-- Opening Marker --
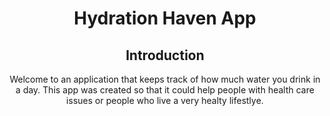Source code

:<div align="center">
  <h1 align="center">Hydration Haven App</h1>
  <h2>Introduction</h2>
  <p>Welcome to an application that keeps track of how much water you drink in a day.
  This app was created so that it could help people with health care issues or people who live a very healty lifestlye.</p>
  
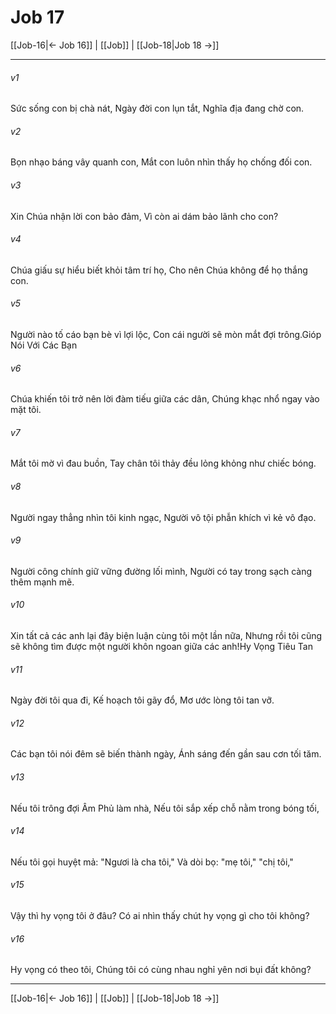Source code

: # Job 17

[[Job-16|← Job 16]] | [[Job]] | [[Job-18|Job 18 →]]
***



###### v1 
Sức sống con bị chà nát, Ngày đời con lụn tắt, Nghĩa địa đang chờ con. 

###### v2 
Bọn nhạo báng vây quanh con, Mắt con luôn nhìn thấy họ chống đối con. 

###### v3 
Xin Chúa nhận lời con bảo đảm, Vì còn ai dám bảo lãnh cho con? 

###### v4 
Chúa giấu sự hiểu biết khỏi tâm trí họ, Cho nên Chúa không để họ thắng con. 

###### v5 
Người nào tố cáo bạn bè vì lợi lộc, Con cái người sẽ mòn mắt đợi trông.Gióp Nói Với Các Bạn 

###### v6 
Chúa khiến tôi trở nên lời đàm tiếu giữa các dân, Chúng khạc nhổ ngay vào mặt tôi. 

###### v7 
Mắt tôi mờ vì đau buồn, Tay chân tôi thảy đều lỏng khỏng như chiếc bóng. 

###### v8 
Người ngay thẳng nhìn tôi kinh ngạc, Người vô tội phẫn khích vì kẻ vô đạo. 

###### v9 
Người công chính giữ vững đường lối mình, Người có tay trong sạch càng thêm mạnh mẽ. 

###### v10 
Xin tất cả các anh lại đây biện luận cùng tôi một lần nữa, Nhưng rồi tôi cũng sẽ không tìm được một người khôn ngoan giữa các anh!Hy Vọng Tiêu Tan 

###### v11 
Ngày đời tôi qua đi, Kế hoạch tôi gãy đổ, Mơ ước lòng tôi tan vỡ. 

###### v12 
Các bạn tôi nói đêm sẽ biến thành ngày, Ánh sáng đến gần sau cơn tối tăm. 

###### v13 
Nếu tôi trông đợi Âm Phủ làm nhà, Nếu tôi sắp xếp chỗ nằm trong bóng tối, 

###### v14 
Nếu tôi gọi huyệt mả: "Ngươi là cha tôi," Và dòi bọ: "mẹ tôi," "chị tôi," 

###### v15 
Vậy thì hy vọng tôi ở đâu? Có ai nhìn thấy chút hy vọng gì cho tôi không? 

###### v16 
Hy vọng có theo tôi, Chúng tôi có cùng nhau nghỉ yên nơi bụi đất không?

***
[[Job-16|← Job 16]] | [[Job]] | [[Job-18|Job 18 →]]
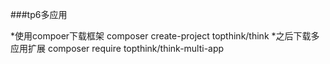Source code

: ###tp6多应用


*使用compoer下载框架 composer create-project topthink/think
*之后下载多应用扩展 composer require topthink/think-multi-app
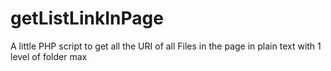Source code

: getListLinkInPage
=================

A little PHP script to get all the URI of all Files in the page in plain text with 1 level of folder max

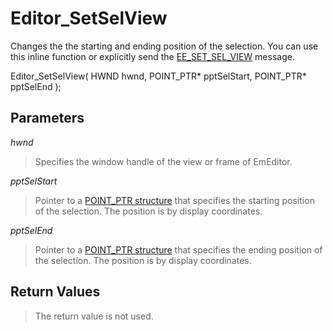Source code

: # Editor\_SetSelView

Changes the the starting and ending position of the selection. You can use this inline function or explicitly send the [EE\_SET\_SEL\_VIEW](../message/ee_set_sel_view) message.

Editor\_SetSelView( HWND hwnd, POINT\_PTR\* pptSelStart, POINT\_PTR\* pptSelEnd );

## Parameters

_hwnd_

> Specifies the window handle of the view or frame of EmEditor.

_pptSelStart_

> Pointer to a [POINT\_PTR structure](../structure/point_ptr) that specifies the starting position of the
> selection. The position is by display coordinates.

_pptSelEnd_

> Pointer to a [POINT\_PTR structure](../structure/point_ptr) that specifies the ending position of the
> selection. The position is by display coordinates.

## Return Values

> The return value is not used.
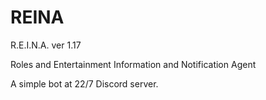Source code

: # REINA

R.E.I.N.A. ver 1.17

Roles and Entertainment Information and Notification Agent

A simple bot at 22/7 Discord server. 
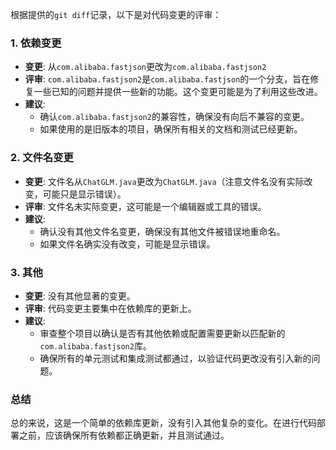 根据提供的`git diff`记录，以下是对代码变更的评审：

### 1. 依赖变更
- **变更**: 从`com.alibaba.fastjson`更改为`com.alibaba.fastjson2`
- **评审**: `com.alibaba.fastjson2`是`com.alibaba.fastjson`的一个分支，旨在修复一些已知的问题并提供一些新的功能。这个变更可能是为了利用这些改进。
- **建议**: 
  - 确认`com.alibaba.fastjson2`的兼容性，确保没有向后不兼容的变更。
  - 如果使用的是旧版本的项目，确保所有相关的文档和测试已经更新。

### 2. 文件名变更
- **变更**: 文件名从`ChatGLM.java`更改为`ChatGLM.java`（注意文件名没有实际改变，可能只是显示错误）。
- **评审**: 文件名未实际变更，这可能是一个编辑器或工具的错误。
- **建议**: 
  - 确认没有其他文件名变更，确保没有其他文件被错误地重命名。
  - 如果文件名确实没有改变，可能是显示错误。

### 3. 其他
- **变更**: 没有其他显著的变更。
- **评审**: 代码变更主要集中在依赖库的更新上。
- **建议**: 
  - 审查整个项目以确认是否有其他依赖或配置需要更新以匹配新的`com.alibaba.fastjson2`库。
  - 确保所有的单元测试和集成测试都通过，以验证代码更改没有引入新的问题。

### 总结
总的来说，这是一个简单的依赖库更新，没有引入其他复杂的变化。在进行代码部署之前，应该确保所有依赖都正确更新，并且测试通过。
-- Closing Marker --
> Work instruction
Write out all the entries precisely as given, omitting each image.

> Response area
Source code

:<div align="center">
  <h1 align="center">Hydration Haven App</h1>
  <h2>Introduction</h2>
  <p>Welcome to an application that keeps track of how much water you drink in a day.
  This app was created so that it could help people with health care issues or people who live a very healty lifestlye.</p>
  
Source code

: # Job 17

[[Job-16|← Job 16]] | [[Job]] | [[Job-18|Job 18 →]]
***



###### v1 
Sức sống con bị chà nát, Ngày đời con lụn tắt, Nghĩa địa đang chờ con. 

###### v2 
Bọn nhạo báng vây quanh con, Mắt con luôn nhìn thấy họ chống đối con. 

###### v3 
Xin Chúa nhận lời con bảo đảm, Vì còn ai dám bảo lãnh cho con? 

###### v4 
Chúa giấu sự hiểu biết khỏi tâm trí họ, Cho nên Chúa không để họ thắng con. 

###### v5 
Người nào tố cáo bạn bè vì lợi lộc, Con cái người sẽ mòn mắt đợi trông.Gióp Nói Với Các Bạn 

###### v6 
Chúa khiến tôi trở nên lời đàm tiếu giữa các dân, Chúng khạc nhổ ngay vào mặt tôi. 

###### v7 
Mắt tôi mờ vì đau buồn, Tay chân tôi thảy đều lỏng khỏng như chiếc bóng. 

###### v8 
Người ngay thẳng nhìn tôi kinh ngạc, Người vô tội phẫn khích vì kẻ vô đạo. 

###### v9 
Người công chính giữ vững đường lối mình, Người có tay trong sạch càng thêm mạnh mẽ. 

###### v10 
Xin tất cả các anh lại đây biện luận cùng tôi một lần nữa, Nhưng rồi tôi cũng sẽ không tìm được một người khôn ngoan giữa các anh!Hy Vọng Tiêu Tan 

###### v11 
Ngày đời tôi qua đi, Kế hoạch tôi gãy đổ, Mơ ước lòng tôi tan vỡ. 

###### v12 
Các bạn tôi nói đêm sẽ biến thành ngày, Ánh sáng đến gần sau cơn tối tăm. 

###### v13 
Nếu tôi trông đợi Âm Phủ làm nhà, Nếu tôi sắp xếp chỗ nằm trong bóng tối, 

###### v14 
Nếu tôi gọi huyệt mả: "Ngươi là cha tôi," Và dòi bọ: "mẹ tôi," "chị tôi," 

###### v15 
Vậy thì hy vọng tôi ở đâu? Có ai nhìn thấy chút hy vọng gì cho tôi không? 

###### v16 
Hy vọng có theo tôi, Chúng tôi có cùng nhau nghỉ yên nơi bụi đất không?

***
[[Job-16|← Job 16]] | [[Job]] | [[Job-18|Job 18 →]]
Source code

: ###tp6多应用


*使用compoer下载框架 composer create-project topthink/think
*之后下载多应用扩展 composer require topthink/think-multi-app
Source code

: getListLinkInPage
=================

A little PHP script to get all the URI of all Files in the page in plain text with 1 level of folder max

Source code

: # Editor\_SetSelView

Changes the the starting and ending position of the selection. You can use this inline function or explicitly send the [EE\_SET\_SEL\_VIEW](../message/ee_set_sel_view) message.

Editor\_SetSelView( HWND hwnd, POINT\_PTR\* pptSelStart, POINT\_PTR\* pptSelEnd );

## Parameters

_hwnd_

> Specifies the window handle of the view or frame of EmEditor.

_pptSelStart_

> Pointer to a [POINT\_PTR structure](../structure/point_ptr) that specifies the starting position of the
> selection. The position is by display coordinates.

_pptSelEnd_

> Pointer to a [POINT\_PTR structure](../structure/point_ptr) that specifies the ending position of the
> selection. The position is by display coordinates.

## Return Values

> The return value is not used.
Source code

: # REINA

R.E.I.N.A. ver 1.17

Roles and Entertainment Information and Notification Agent

A simple bot at 22/7 Discord server. 
 根据提供的`git diff`记录，以下是对代码变更的评审：

### 1. 依赖变更
- **变更**: 从`com.alibaba.fastjson`更改为`com.alibaba.fastjson2`
- **评审**: `com.alibaba.fastjson2`是`com.alibaba.fastjson`的一个分支，旨在修复一些已知的问题并提供一些新的功能。这个变更可能是为了利用这些改进。
- **建议**: 
  - 确认`com.alibaba.fastjson2`的兼容性，确保没有向后不兼容的变更。
  - 如果使用的是旧版本的项目，确保所有相关的文档和测试已经更新。

### 2. 文件名变更
- **变更**: 文件名从`ChatGLM.java`更改为`ChatGLM.java`（注意文件名没有实际改变，可能只是显示错误）。
- **评审**: 文件名未实际变更，这可能是一个编辑器或工具的错误。
- **建议**: 
  - 确认没有其他文件名变更，确保没有其他文件被错误地重命名。
  - 如果文件名确实没有改变，可能是显示错误。

### 3. 其他
- **变更**: 没有其他显著的变更。
- **评审**: 代码变更主要集中在依赖库的更新上。
- **建议**: 
  - 审查整个项目以确认是否有其他依赖或配置需要更新以匹配新的`com.alibaba.fastjson2`库。
  - 确保所有的单元测试和集成测试都通过，以验证代码更改没有引入新的问题。

### 总结
总的来说，这是一个简单的依赖库更新，没有引入其他复杂的变化。在进行代码部署之前，应该确保所有依赖都正确更新，并且测试通过。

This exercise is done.